The periodicity of your webbot's execution may also hinge on how often your target changes. Additionally, you may require notification as soon as a particularly important website changes. Timeliness may drive the need to run the webbot more frequently. In any case, you never want to run a webbot more often than necessary. You should read Chapter 28 before you deploy a webbot that runs frequently or consumes excessive bandwidth from a server.
I always contend that you shouldn't access a target more than what's necessary to perform a job. If that need for expedience requires that you connect to a target more than once every hour or so, you're probably hitting it too hard. Obviously, the rules change if you own the target server.
Avoid Single Points of Failure
Remember that hardware and software are both subject to unexpected crashes.
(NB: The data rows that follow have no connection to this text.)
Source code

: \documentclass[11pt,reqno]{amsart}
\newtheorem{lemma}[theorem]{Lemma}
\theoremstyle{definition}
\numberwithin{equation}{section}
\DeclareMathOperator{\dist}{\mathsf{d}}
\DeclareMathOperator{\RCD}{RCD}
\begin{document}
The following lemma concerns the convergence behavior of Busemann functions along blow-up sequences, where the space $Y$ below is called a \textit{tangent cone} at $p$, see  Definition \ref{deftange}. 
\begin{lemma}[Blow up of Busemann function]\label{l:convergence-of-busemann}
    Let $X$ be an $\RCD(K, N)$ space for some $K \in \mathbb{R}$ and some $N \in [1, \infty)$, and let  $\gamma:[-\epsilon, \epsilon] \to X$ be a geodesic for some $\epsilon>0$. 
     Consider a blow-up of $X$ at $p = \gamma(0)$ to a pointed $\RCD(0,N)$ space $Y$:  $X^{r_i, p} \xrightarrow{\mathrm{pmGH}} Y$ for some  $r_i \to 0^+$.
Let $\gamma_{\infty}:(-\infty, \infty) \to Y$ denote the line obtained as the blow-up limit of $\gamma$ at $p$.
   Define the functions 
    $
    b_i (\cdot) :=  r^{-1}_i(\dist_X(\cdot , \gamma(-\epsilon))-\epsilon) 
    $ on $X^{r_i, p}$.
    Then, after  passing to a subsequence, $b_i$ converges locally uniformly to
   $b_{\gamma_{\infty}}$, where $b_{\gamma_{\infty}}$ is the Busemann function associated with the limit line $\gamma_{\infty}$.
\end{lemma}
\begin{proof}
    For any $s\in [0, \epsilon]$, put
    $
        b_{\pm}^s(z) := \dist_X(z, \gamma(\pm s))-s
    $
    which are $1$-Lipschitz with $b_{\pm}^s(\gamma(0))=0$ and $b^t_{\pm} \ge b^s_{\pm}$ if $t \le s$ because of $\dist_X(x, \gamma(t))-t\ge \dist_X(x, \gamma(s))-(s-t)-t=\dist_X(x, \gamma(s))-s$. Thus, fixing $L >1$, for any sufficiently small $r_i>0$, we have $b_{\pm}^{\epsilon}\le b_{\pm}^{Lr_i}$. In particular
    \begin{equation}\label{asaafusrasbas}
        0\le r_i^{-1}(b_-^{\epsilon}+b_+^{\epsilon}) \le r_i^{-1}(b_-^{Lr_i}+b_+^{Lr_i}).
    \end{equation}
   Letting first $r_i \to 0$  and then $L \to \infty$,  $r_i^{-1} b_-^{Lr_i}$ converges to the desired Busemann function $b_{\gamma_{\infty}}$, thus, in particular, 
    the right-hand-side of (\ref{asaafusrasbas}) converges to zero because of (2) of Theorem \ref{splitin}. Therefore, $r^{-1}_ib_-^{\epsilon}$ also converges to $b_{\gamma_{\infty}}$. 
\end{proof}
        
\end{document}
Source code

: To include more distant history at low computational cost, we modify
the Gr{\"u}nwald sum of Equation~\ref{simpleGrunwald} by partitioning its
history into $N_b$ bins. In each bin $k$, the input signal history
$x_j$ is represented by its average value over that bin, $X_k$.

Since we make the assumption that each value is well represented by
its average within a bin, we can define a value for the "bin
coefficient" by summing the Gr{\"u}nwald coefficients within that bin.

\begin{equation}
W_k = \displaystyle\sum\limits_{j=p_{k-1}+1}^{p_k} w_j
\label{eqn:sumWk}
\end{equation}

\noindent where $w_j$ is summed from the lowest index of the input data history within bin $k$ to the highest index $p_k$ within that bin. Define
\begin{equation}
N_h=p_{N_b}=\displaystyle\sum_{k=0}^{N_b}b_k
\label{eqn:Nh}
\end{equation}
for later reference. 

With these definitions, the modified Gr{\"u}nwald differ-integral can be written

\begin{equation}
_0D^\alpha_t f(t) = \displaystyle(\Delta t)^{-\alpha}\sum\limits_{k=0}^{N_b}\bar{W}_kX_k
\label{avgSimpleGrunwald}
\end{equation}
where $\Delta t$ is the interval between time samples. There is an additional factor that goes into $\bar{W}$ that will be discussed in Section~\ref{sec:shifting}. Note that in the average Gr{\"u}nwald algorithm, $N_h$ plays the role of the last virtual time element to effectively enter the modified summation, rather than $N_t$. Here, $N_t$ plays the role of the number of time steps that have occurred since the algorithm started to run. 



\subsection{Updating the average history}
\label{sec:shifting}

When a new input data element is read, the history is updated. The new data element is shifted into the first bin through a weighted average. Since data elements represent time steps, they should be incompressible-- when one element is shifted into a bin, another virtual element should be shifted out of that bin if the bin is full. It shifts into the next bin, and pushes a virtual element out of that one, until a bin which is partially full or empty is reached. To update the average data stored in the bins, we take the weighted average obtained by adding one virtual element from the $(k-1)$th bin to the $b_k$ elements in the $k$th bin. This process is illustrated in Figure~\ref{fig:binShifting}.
If your webbot performs a mission-critical task, you should ensure that your scheduler doesn't create a single point of failure or execute a process step that may cause an entire webbot to fail if that one step crashes. Chapter 25 describes methods to ensure that your webbot does not stop working if a scheduled webbot fails to run.
Add Variety to Your Schedule
The other potential problem with scheduled tasks is that they run precisely and repeatedly, creating entries in the target's access log at the same hour, minute, and second. If you schedule your webbot to run once a month, this may not be a problem, but if a webbot runs daily at exactly the same time, it will become obvious to any competent system administrator that a webbot, and not a human, is accessing the server. If you want to schedule a webbot that emulates a human using a browser, you should continue on to Chapter 24 for more information.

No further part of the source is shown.